Die Kälte im Zimmer ließ Iwans Atem sichtbar werden, doch er merkte kaum etwas davon. Durch seinem Körper ging eine pulsierende Wärme. Sein Atem hatte ich wieder beruhigt, doch er konnte sich daran erinnern, dass er kurz nachdem er aufgewacht war noch sehr schnell gegangen war. Als Iwan hatte aufstehen wollen hatten seine Muskeln geschmerzt und nachgegeben.

Nur langsam kehrten die Erinnerungen zurück. Diesmal war es plötzlich und unerwartet gekommen. Wenn er sich erinnerte, hörte er immer noch wie die Dienerin die ihn begleitet hatte plötzlich anfing zu schreien. In solchen Momenten, wenn er verkrampft am Boden lag, hörte er kaum etwas, bis auf das Rauschen seines Blutes. Doch der entsetzte Schrei des Mädchens war bis zu ihm vorgedrungen. Hinterher konnte er sich meist an kaum etwas erinnern. Es war, als hülle sich seine Wahrnehmung in einen dicken Nebelschleier und sein denken setzte aus.

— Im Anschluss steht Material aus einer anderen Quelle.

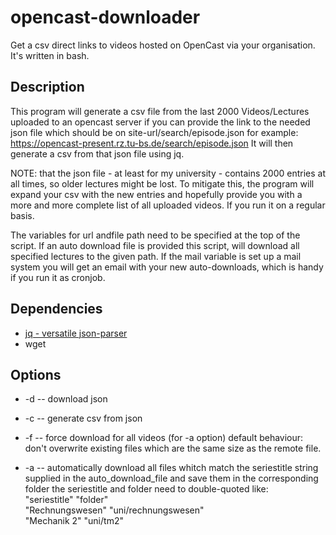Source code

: # opencast-downloader
Get a csv direct links to videos hosted on OpenCast via your organisation. It's written in bash.

## Description
This program will generate a csv file from the last 2000 Videos/Lectures uploaded to an opencast server if you can provide the link to the needed json file which should be on site-url/search/episode.json for example: https://opencast-present.rz.tu-bs.de/search/episode.json
It will then generate a csv from that json file using jq.

NOTE: that the json file - at least for my university - contains 2000 entries at all times, so older lectures might be lost. To mitigate this, the program will expand your csv with the new entries and hopefully provide you with a more and more complete list of all uploaded videos. If you run it on a regular basis.

The variables for url andfile path need to be specified at the top of the script.  If an auto download file is provided this script, will download all specified lectures to the given path.  If the mail variable is set up a mail system you will get an email with your new auto-downloads, which is handy if you run it as cronjob.

## Dependencies 

* [jq - versatile json-parser](https://stedolan.github.io/jq/)
* wget

## Options
* -d   --   download json

* -c   --   generate csv from json

* -f   --   force download for all videos (for -a option)
            default behaviour: don't overwrite existing files
            which are the same size as the remote file.

* -a   --   automatically download all files whitch match the
            seriestitle string supplied in the auto_download_file
            and save them in the corresponding folder the
            seriestitle and folder need to double-quoted like:\
            "seriestitle" "folder"\
            "Rechnungswesen" "uni/rechnungswesen"\
            "Mechanik 2" "uni/tm2"
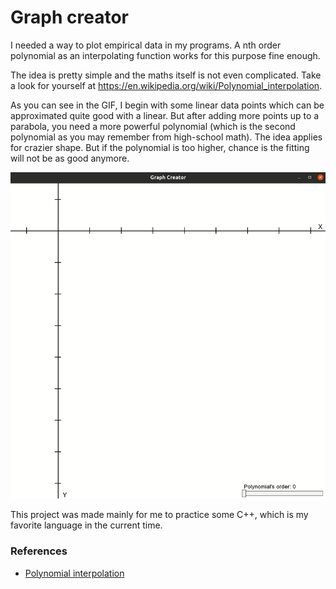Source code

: # Graph creator

I needed a way to plot empirical data in my programs. A nth order polynomial as an interpolating function works
for this purpose fine enough.

The idea is pretty simple and the maths itself is not even complicated. Take a look for yourself at https://en.wikipedia.org/wiki/Polynomial_interpolation.

As you can see in the GIF, I begin with some linear data points which can be approximated quite good with a linear. But after adding 
more points up to a parabola, you need a more powerful polynomial (which is the second polynomial as you may remember from high-school math). The idea 
applies for crazier shape. But if the polynomial is too higher, chance is the fitting will not be as good anymore.

![](data/output.gif)

This project was made mainly for me to practice some C++, which is my favorite language in the current time.

### References
- [Polynomial interpolation](https://en.wikipedia.org/wiki/Polynomial_interpolation)
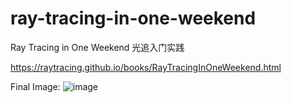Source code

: # ray-tracing-in-one-weekend
Ray Tracing in One Weekend 光追入门实践

https://raytracing.github.io/books/RayTracingInOneWeekend.html

Final Image:
![image](https://github.com/toastoffee/ray-tracing-in-one-weekend/assets/55354833/ec17ce7b-98b9-463e-b37e-2b71f12ed92d)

In einem tiefen Seufzer atmete Iwan aus. Es würde immer so bleiben. Es würde sich nie etwas ändern.

Vorsichtig versuchte er sich zu bewegen. Er streckte und dehnte seine Muskeln. Und schließlich schaffte er es sich aus dem Bett zu erheben. Noch wacklig auf den Beinen ging er zum Fenster und zog den Vorhang zurück.

Er war nun schon seit fast einer Woche hier, und der Anblick des Hofes, des golden geschmückten Schlosses kam ihm nun schon fast vertraut vor. Auch hatte er sich an den geregelten Tagesablauf gewöhnt. Um acht stand er auf. Pünktlich um diese Zeit kamen auch die Mädchen die ihm beim ankleiden helfen sollten und darauf achteten, dass er auch wirklich pünktlich aufstand. Gleich darauf holte ihn seine Schwester Sofia, persönlich ab und begleitete ihn zum gemeinsamen Frühstück. Den Vormittag verbrachte er dann mit seinen Schwerstern, meistens mit Sofia. Sie zwang ihn zu Gesprächen, wodurch sie herausbekommen hatte, dass Iwan Grundkenntnisse im Schreiben besaß. Seit dem testete und lehrte sie ihn. Wobei diese Lehrstunden meist nicht gerade angenehm waren. Sofia war sehr grob und besonders wenn sie schlecht gelaunt war, was anscheinend sehr oft vor kam, fand sei bei Iwan immer Fehler. Pünktlich um zwölf gab es Mittag. Anschließend musste er noch bei seinen Schwestern verweilen, dann konnte er allein etwas machen. Entweder in seinem Zimmer, oder im Schloss, wobei er dazu einen Diener mitnehmen musste.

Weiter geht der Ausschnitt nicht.